• _Exercise description_
Every line of the records below that holds the word "Table" should be copied out.

[Source texts of formatted documents]
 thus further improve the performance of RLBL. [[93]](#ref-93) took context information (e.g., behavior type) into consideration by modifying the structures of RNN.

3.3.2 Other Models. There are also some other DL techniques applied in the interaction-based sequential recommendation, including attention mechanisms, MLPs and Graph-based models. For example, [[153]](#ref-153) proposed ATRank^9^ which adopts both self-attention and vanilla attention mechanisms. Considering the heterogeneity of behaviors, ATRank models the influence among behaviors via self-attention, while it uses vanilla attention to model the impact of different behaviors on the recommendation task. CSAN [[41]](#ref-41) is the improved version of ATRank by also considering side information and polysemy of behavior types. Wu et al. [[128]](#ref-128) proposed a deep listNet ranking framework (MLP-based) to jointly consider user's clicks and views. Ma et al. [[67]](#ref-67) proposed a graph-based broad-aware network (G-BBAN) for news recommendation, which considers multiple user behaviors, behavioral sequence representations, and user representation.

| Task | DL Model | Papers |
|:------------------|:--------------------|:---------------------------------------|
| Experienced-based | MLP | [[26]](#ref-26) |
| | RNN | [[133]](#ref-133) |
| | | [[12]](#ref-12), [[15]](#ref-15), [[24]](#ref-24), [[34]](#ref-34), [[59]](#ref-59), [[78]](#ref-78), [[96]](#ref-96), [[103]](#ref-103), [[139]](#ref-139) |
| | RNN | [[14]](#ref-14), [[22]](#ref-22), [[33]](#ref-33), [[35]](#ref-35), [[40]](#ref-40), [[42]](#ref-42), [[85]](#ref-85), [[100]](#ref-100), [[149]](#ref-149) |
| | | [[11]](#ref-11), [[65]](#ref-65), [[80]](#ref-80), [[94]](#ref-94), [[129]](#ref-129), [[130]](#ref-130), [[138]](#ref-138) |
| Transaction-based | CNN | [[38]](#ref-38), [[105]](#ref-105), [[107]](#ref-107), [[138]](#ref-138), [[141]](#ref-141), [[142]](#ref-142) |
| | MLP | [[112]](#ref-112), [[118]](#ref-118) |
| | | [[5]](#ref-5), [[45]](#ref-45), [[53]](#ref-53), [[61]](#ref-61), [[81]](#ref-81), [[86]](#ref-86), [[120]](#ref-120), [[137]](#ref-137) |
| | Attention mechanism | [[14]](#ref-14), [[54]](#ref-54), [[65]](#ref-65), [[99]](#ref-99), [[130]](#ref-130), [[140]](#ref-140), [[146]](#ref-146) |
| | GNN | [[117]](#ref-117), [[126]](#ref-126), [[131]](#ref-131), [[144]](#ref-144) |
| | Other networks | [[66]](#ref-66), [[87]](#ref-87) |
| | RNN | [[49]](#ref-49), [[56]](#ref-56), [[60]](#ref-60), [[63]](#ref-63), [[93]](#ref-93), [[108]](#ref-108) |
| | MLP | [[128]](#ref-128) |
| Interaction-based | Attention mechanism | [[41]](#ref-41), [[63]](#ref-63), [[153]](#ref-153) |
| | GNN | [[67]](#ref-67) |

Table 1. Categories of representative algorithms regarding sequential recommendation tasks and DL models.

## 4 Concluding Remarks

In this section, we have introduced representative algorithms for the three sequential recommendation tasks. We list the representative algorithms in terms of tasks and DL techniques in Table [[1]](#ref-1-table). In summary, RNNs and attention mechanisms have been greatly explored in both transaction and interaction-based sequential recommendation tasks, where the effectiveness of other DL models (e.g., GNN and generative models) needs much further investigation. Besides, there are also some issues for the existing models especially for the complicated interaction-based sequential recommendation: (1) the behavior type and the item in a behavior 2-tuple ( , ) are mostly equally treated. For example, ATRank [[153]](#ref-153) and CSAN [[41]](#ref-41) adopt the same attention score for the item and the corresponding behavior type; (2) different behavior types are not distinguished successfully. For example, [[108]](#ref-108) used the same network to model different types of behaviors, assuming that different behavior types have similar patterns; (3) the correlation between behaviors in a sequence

• _Exercise output_
Table 1. Categories of representative algorithms regarding sequential recommendation tasks and DL models.
In this section, we have introduced representative algorithms for the three sequential recommendation tasks. We list the representative algorithms in terms of tasks and DL techniques in Table [[1]](#ref-1-table). In summary, RNNs and attention mechanisms have been greatly explored in both transaction and interaction-based sequential recommendation tasks, where the effectiveness of other DL models (e.g., GNN and generative models) needs much further investigation. Besides, there are also some issues for the existing models especially for the complicated interaction-based sequential recommendation: (1) the behavior type and the item in a behavior 2-tuple ( , ) are mostly equally treated. For example, ATRank [[153]](#ref-153) and CSAN [[41]](#ref-41) adopt the same attention score for the item and the corresponding behavior type; (2) different behavior types are not distinguished successfully. For example, [[108]](#ref-108) used the same network to model different types of behaviors, assuming that different behavior types have similar patterns; (3) the correlation between behaviors in a sequence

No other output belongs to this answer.